The influential editor was the best friend Thanksgiving ever had. We are accustomed, in a more jaded and secular age, to wars on various holidays; Hale waged a war for Thanksgiving. For years, she evangelized for nationalizing the holiday by designating the last Thursday of November for it to be celebrated annually across the country.
Besides plugging for Thanksgiving in her publication, Godey’s Lady’s Book, she wrote Presidents Taylor, Fillmore, Pierce, and Buchanan about it before hitting pay dirt with Abraham Lincoln. On October 3, 1863, Lincoln urged his fellow citizens to observe the last Thursday of November “as a day of Thanksgiving and Praise to our beneficent Father who dwelleth in the Heavens.”
Hale had succeeded in her long-sought goal, but kept — as Peggy Baker notes in an essay about her as “the Godmother of Thanksgiving” — writing editorials about Thanksgiving for another dozen years. You might say that she was a bore and nag on the topic, if her cause hadn’t been so splendid and her understanding of Thanksgiving so clear-eyed, clairvoyant even.
Hale saw the Fourth of July and Thanksgiving as the twin festivals of the American people, “each connected with their history, and therefore of great importance in giving power and distinctness to their nationality,” as she put it in an 1852 editorial.
July Fourth celebrated national independence and liberty, while Thanksgiving acknowledged God “as the dispenser of blessings.” She argued that “these two festivals should be joyfully and universally observed throughout our whole country, and thus incorporated in our habits of thought as inseparable from American life.”
Of course, Thanksgiving had existed on these shores long before Hale took it up as a cause. Her description of a New England Thanksgiving feast in her 1827 novel Northwood would have been recognized by Norman Rockwell, and could apply with equal accuracy to the average American home today.
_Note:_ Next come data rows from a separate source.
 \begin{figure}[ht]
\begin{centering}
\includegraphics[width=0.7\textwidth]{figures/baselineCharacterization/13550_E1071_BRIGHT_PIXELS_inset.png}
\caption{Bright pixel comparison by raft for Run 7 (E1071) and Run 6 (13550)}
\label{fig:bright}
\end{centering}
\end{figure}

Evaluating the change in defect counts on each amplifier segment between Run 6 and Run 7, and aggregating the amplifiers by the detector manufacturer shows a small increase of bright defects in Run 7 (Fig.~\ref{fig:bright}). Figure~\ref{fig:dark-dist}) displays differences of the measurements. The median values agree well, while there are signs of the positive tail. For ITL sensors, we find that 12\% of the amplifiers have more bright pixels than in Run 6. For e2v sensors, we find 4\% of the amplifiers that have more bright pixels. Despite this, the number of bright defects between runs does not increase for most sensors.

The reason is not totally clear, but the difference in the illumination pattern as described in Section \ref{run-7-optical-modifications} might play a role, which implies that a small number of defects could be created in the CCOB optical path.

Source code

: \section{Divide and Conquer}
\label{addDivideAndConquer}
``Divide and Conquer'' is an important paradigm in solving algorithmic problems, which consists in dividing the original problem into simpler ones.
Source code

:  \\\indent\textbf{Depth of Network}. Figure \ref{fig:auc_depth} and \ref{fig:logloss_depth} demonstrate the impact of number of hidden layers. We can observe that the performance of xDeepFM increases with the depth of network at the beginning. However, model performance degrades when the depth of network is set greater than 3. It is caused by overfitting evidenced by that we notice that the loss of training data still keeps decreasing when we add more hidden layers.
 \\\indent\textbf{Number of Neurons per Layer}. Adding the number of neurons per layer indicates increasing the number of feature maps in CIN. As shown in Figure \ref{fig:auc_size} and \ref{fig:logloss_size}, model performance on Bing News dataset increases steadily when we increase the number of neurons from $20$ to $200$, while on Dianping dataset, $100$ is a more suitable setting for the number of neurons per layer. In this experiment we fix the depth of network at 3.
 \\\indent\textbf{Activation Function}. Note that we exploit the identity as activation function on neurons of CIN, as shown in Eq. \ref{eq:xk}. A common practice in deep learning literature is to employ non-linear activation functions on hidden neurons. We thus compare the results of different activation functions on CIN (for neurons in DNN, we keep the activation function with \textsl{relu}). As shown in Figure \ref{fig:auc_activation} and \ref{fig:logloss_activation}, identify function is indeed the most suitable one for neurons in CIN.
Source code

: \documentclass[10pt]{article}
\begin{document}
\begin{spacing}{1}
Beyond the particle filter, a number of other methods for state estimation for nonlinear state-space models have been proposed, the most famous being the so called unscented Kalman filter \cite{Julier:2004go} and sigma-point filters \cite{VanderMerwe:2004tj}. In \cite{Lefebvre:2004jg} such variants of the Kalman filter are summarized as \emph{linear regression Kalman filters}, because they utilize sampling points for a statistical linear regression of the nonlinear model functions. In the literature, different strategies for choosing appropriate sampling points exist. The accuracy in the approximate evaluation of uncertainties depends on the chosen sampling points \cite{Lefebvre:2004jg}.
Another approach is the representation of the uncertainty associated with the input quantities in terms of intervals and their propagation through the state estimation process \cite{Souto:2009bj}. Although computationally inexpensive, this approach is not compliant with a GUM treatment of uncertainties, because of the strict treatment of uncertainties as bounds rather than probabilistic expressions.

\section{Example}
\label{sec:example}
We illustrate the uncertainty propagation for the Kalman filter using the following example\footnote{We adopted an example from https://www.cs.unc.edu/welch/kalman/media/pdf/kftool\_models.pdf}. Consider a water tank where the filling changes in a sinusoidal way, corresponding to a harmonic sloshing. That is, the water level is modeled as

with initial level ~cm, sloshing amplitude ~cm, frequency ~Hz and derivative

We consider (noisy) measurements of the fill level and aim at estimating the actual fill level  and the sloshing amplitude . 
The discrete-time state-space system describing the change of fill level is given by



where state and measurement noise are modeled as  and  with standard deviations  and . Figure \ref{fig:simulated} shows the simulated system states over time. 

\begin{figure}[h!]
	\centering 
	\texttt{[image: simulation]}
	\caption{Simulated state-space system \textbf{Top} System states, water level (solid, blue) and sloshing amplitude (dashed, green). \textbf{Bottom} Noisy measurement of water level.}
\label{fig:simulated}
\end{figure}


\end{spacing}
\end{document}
She described the table “now intended for the whole household, every child having a seat on this occasion; and the more the better.”
“The roasted turkey took precedence,” she wrote, “being placed at the head of the table; and well did it become its lordly station, sending forth the rich odor of its savory stuffing, and finely covered with the froth of the basting.”
The dessert course is almost as recognizable: “There was a huge plum pudding, custards and pies of every name and description ever known in Yankee land; yet the pumpkin pie occupied the most distinguished niche.”
Thanksgiving had always been held in autumn, Hale explains in the book, “the time when the overflowing garners of America call for this expression of joyful gratitude.” But different states held it on different days, and the holiday tradition was strongest in New England. Hale wanted to guarantee Thanksgiving’s place in America’s firmament by making it a national day.
She quoted the 19th-century British writer Robert Southey in making her case. “Festivals, when duly observed, attach men to the civil and religious institutions of their country,” he wrote. “Who is there who does not recollect their effect upon himself in early life?”
Hale understood the particular pull of Thanksgiving. She wrote in 1837, “It is a festival which will never become obsolete, for it cherishes the best affections of the heart — the social and domestic ties.” (Although her faith in family bonds, re-fortified around the Thanksgiving table, might have been a touch naïve: “How can we hate our Mississippi brother-in-law? And who is a better fellow than our wife’s uncle from St. Louis?”)
In her 1852 editorial, she predicted that “wherever an American is found, the last Thursday would be the Thanksgiving Day. Families may be separated so widely that personal reunion would be impossible; still this festival, like the Fourth of July, will bring every American heart into harmony with his home and his country.” And so it does, still.